Les quelques mots qui suivent sont ceux d’une proche de Paul Ricœur pendant les dix dernières années de sa vie ; ils s’efforcent de retracer le contexte dans lequel ont été conçues et rédigées les pages posthumes ici présentées. Rappelons que Paul Ricœur accordait aux proches, « ces gens qui comptent pour nous et pour qui nous comptons », une place toute particulière. Le terme apparaît en clair dans La Mémoire, l’Histoire, l’Oubli, à propos de la naissance ; il revient aussi à propos de la mort (p. 161 et 468).
La première série de textes – vingt-cinq pages manuscrites écrites d’une main ferme – était réunie dans une chemise cartonnée ainsi étiquetée : « Jusqu’à la mort. Du deuil et de la gaieté.

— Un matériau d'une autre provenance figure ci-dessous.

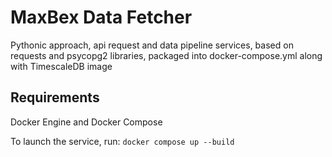 # MaxBex Data Fetcher

Pythonic approach, api request and data pipeline services, based on requests and psycopg2 libraries, packaged into docker-compose.yml along with TimescaleDB image

## Requirements

Docker Engine and Docker Compose

To launch the service, run: `docker compose up --build`
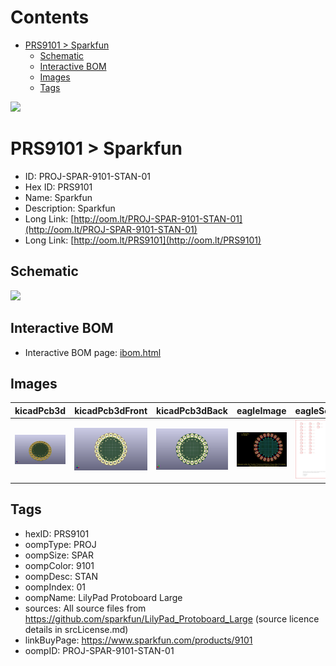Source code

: 



Contents
========

* [PRS9101 > Sparkfun](#prs9101--sparkfun)
	* [Schematic](#schematic)
	* [Interactive BOM](#interactive-bom)
	* [Images](#images)
	* [Tags](#tags)
  
![][im]
# PRS9101 > Sparkfun

- ID: PROJ-SPAR-9101-STAN-01
- Hex ID: PRS9101
- Name: Sparkfun
- Description: Sparkfun
- Long Link: [http://oom.lt/PROJ-SPAR-9101-STAN-01](http://oom.lt/PROJ-SPAR-9101-STAN-01)
- Long Link: [http://oom.lt/PRS9101](http://oom.lt/PRS9101)

## Schematic
  
![][schem]
## Interactive BOM

- Interactive BOM page: [ibom.html](https://htmlpreview.github.io/?https://github.com/oomlout/oomlout_OOMP_projects/blob/main/PROJ-SPAR-9101-STAN-01/kicad/bom/ibom.html)

## Images
  
  

|kicadPcb3d|kicadPcb3dFront|kicadPcb3dBack|eagleImage|eagleSchemImage|
| :---: | :---: | :---: | :---: | :---: |
|[![kicadPcb3d](kicadPcb3d_140.png)](kicadPcb3d.png)|[![kicadPcb3dFront](kicadPcb3dFront_140.png)](kicadPcb3dFront.png)|[![kicadPcb3dBack](kicadPcb3dBack_140.png)](kicadPcb3dBack.png)|[![eagleImage](eagleImage_140.png)](eagleImage.png)|[![eagleSchemImage](eagleSchemImage_140.png)](eagleSchemImage.png)|

## Tags

- hexID: PRS9101
- oompType: PROJ
- oompSize: SPAR
- oompColor: 9101
- oompDesc: STAN
- oompIndex: 01
- oompName: LilyPad Protoboard Large
- sources: All source files from https://github.com/sparkfun/LilyPad_Protoboard_Large (source licence details in srcLicense.md)
- linkBuyPage: https://www.sparkfun.com/products/9101
- oompID: PROJ-SPAR-9101-STAN-01



[im]: kicadPcb3d_450.png
[schem]: eagleSchemImage.png
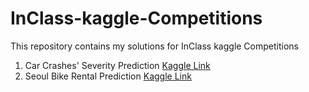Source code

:# InClass-kaggle-Competitions
This repository contains my solutions for InClass kaggle Competitions
1. Car Crashes' Severity Prediction  [Kaggle Link](https://www.kaggle.com/c/car-crashes-severity-prediction)
2. Seoul Bike Rental Prediction  [Kaggle Link](https://www.kaggle.com/c/seoul-bike-rental-ai-pro-iti/overview)

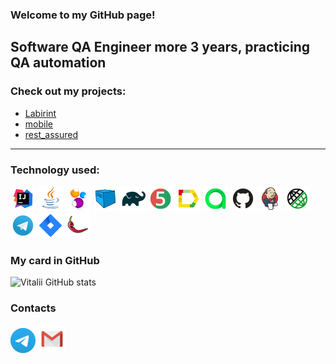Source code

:### Welcome to my GitHub page!
Software QA Engineer more 3 years, practicing QA automation
---

### Check out my projects:
+ [Labirint](https://github.com/IreneLeontieva/Labirint)
+ [mobile](https://github.com/IreneLeontieva/mobile)
+ [rest_assured](https://github.com/IreneLeontieva/rest_assured)

---

### Technology used:
![Intelij_IDEA](images/icons/Intelij_IDEA.png)
![Java](images/icons/Java.png)
![Selenide](images/icons/Selenide.png)
![Selenoid](images/icons/Selenoid.png)
![Gradle](images/icons/Gradle.png)
![JUnit5](images/icons/JUnit5.png)
![Allure Report](images/icons/Allure_Report.png)
![AllureTestOps](images/icons/AllureTestOps.png)
![Github](images/icons/Github.png)
![Jenkins](images/icons/Jenkins.png)
![Rest-Assured](images/icons/Rest-Assured.png)
![Telegram](images/icons/Telegram.png)
![Jira](images/icons/Jira.png)
![Lombok](images/icons/Lombok.png)

### My card in GitHub
![Vitalii GitHub stats](https://github-readme-stats.vercel.app/api?username=IreneLeontieva&show_icons=true&theme=radical)

### Contacts
[![Telegram](images/Telegram1.png)](https://t.me/tsubasa13) [![Email](images/Gmail_Icon.png)](mailto:cynic1394@gmail.com)

<!--
**IreneLeontieva/IreneLeontieva** is a ✨ _special_ ✨ repository because its `README.md` (this file) appears on your GitHub profile.

Here are some ideas to get you started:

- 🔭 I’m currently working on ...
- 🌱 I’m currently learning ...
- 👯 I’m looking to collaborate on ...
- 🤔 I’m looking for help with ...
- 💬 Ask me about ...
- 📫 How to reach me: ...
- 😄 Pronouns: ...
- ⚡ Fun fact: ...
-->
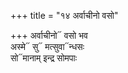 +++
title = "१४ अर्वाचीनो वसो"

+++
अर्वाचीनो᳓ वसो भव  
अस्मे᳓ सु᳓ मत्सुवा᳓न्धसः  
सो᳓मानाम् इन्द्र सोमपाः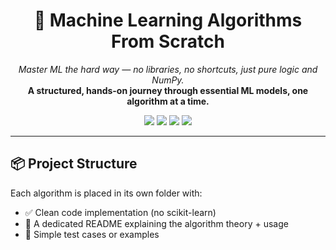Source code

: <h1 align="center">🤖 Machine Learning Algorithms From Scratch</h1>

<p align="center">
  <i>Master ML the hard way — no libraries, no shortcuts, just pure logic and NumPy.</i><br>
  <b>A structured, hands-on journey through essential ML models, one algorithm at a time.</b>
</p>

<p align="center">
  <img src="https://img.shields.io/github/stars/yourusername/ml-algorithms-from-scratch?style=social" />
  <img src="https://img.shields.io/github/forks/yourusername/ml-algorithms-from-scratch?style=social" />
  <img src="https://img.shields.io/github/issues/yourusername/ml-algorithms-from-scratch" />
  <img src="https://img.shields.io/badge/license-MIT-green.svg" />
</p>

---

## 📦 Project Structure

Each algorithm is placed in its own folder with:

- ✅ Clean code implementation (no scikit-learn)
- 📄 A dedicated README explaining the algorithm theory + usage
- 🧪 Simple test cases or examples

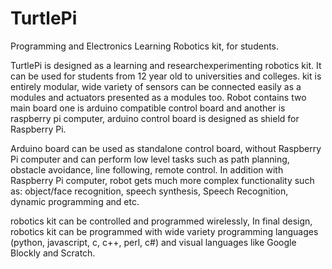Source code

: TurtlePi
========

Programming and Electronics Learning Robotics kit, for students. 
 
TurtlePi is designed as a learning and research­experimenting robotics kit. 
It can be used for students from 12 year old to universities and colleges. 
kit is entirely modular, wide variety of sensors can be connected easily as a modules and 
actuators presented as a modules too. Robot contains two main board one is arduino 
compatible control board and another is raspberry pi computer, arduino control board is 
designed as shield for Raspberry Pi.  

Arduino board can be used as standalone control board, without Raspberry Pi computer and can 
perform low level tasks such as path planning, obstacle avoidance, line following, remote control. 
In addition with Raspberry Pi computer, robot gets much more complex functionality such as: 
object/face recognition, speech synthesis, Speech Recognition, dynamic programming and etc. 

robotics kit can be controlled and programmed wirelessly, 
In final design, robotics kit can be programmed with wide variety programming languages 
(python, javascript, c, c++, perl, c#) and visual languages like Google Blockly and Scratch. 


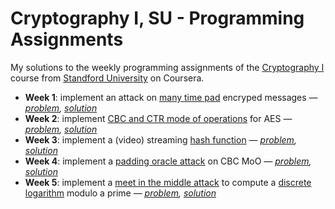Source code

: # Cryptography I, SU - Programming Assignments

My solutions to the weekly programming assignments of the [Cryptography I](https://www.coursera.org/learn/crypto/) course from [Standford University](https://www.stanford.edu/) on Coursera.

- __Week 1__: implement an attack on [many time pad](https://en.wikipedia.org/wiki/One-time_pad#Exploits) encryped messages — _[problem](https://www.coursera.org/learn/crypto/quiz/KZ9js/week-1-programming-assignment-optional), [solution](week1-multi-otp-attack.py)_
- __Week 2__: implement [CBC and CTR mode of operations](https://en.wikipedia.org/wiki/Block_cipher_mode_of_operation) for AES — _[problem](https://www.coursera.org/learn/crypto/quiz/fofQp/week-2-programming-assignment-optional), [solution](week2-aes-cbc-ctr-decrypt.py)_
- __Week 3__: implement a (video) streaming [hash function](https://en.wikipedia.org/wiki/Cryptographic_hash_function) — _[problem](https://www.coursera.org/learn/crypto/quiz/EJ69R/week-3-programming-assignment-optional), [solution](week3-video-online-hashing.py)_
- __Week 4__: implement a [padding oracle attack](https://en.wikipedia.org/wiki/Padding_oracle_attack) on CBC MoO — _[problem](https://www.coursera.org/learn/crypto/quiz/5zRcK/week-4-programming-project-optional), [solution](week4-cbc-padding-oracle-attack.py)_
- __Week 5__: implement a [meet in the middle attack](https://en.wikipedia.org/wiki/Meet-in-the-middle_attack) to compute a [discrete logarithm](https://en.wikipedia.org/wiki/Discrete_logarithm) modulo a prime — _[problem](https://www.coursera.org/learn/crypto/quiz/7Cjo5/week-5-programming-assignment-optional), [solution](week5-dlog-mitm-attack.py)_
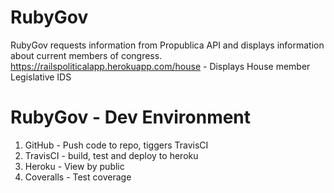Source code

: # RubyGov

RubyGov requests information from Propublica API and displays information about current members of congress.
https://railspoliticalapp.herokuapp.com/house - Displays House member Legislative IDS

# RubyGov - Dev Environment

1) GitHub - Push code to repo, tiggers TravisCI
2) TravisCI - build, test and deploy to heroku
3) Heroku - View by public
4) Coveralls - Test coverage



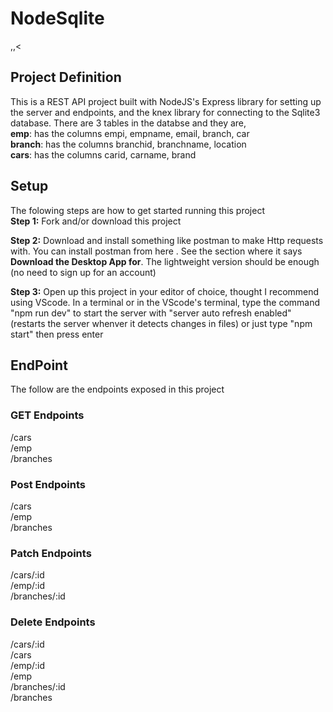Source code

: # NodeSqlite
,,<
## Project Definition
This is a REST API project built with NodeJS's Express library for setting up the server and endpoints, and the knex library for connecting to the Sqlite3 database. There are 3 tables in the databse and they are,  
**emp**: has the columns empi, empname, email, branch, car  
**branch**: has the columns branchid, branchname, location  
**cars**: has the columns carid, carname, brand

## Setup
The folowing steps are how to get started running this project  
**Step 1:** Fork and/or download this project    

**Step 2:** Download and install something like postman to make Http requests with. You can install postman from here  . See the section where it says **Download the Desktop App for**. The lightweight version should be enough (no need to sign up for an account) 

**Step 3:** Open up this project in your editor of choice, thought I recommend using VScode. In a terminal or in the VScode's terminal, type the command "npm run dev" to start the server with "server auto refresh enabled" (restarts the server whenver it detects changes in files) or just type "npm start" then press enter  

## EndPoint
The follow are the endpoints exposed in this project  

### GET Endpoints
/cars  
/emp  
/branches  

### Post Endpoints
/cars  
/emp  
/branches  

### Patch Endpoints
/cars/:id  
/emp/:id  
/branches/:id  

### Delete Endpoints
/cars/:id  
/cars  
/emp/:id  
/emp  
/branches/:id  
/branches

P. R. » Pas de date, mais quelques lettres et documents enfermés dans le dossier, quelques allusions au cours de nos conversations d’alors me permettent de penser que cette méditation sur la mort a été envisagée après l’été 1995, et que la rédaction en a commencé au début de l’année 1996. Puis le dossier soudain refermé a été laissé de côté, recouvert au fil des années de piles de textes, de courrier, d’articles de journaux dans un coin de la salle de séjour de la maison de Châtenay-Malabry. Plus jamais Paul Ricœur n’y a fait allusion. Je l’ai retrouvé au milieu d’autres archives plusieurs mois après sa mort.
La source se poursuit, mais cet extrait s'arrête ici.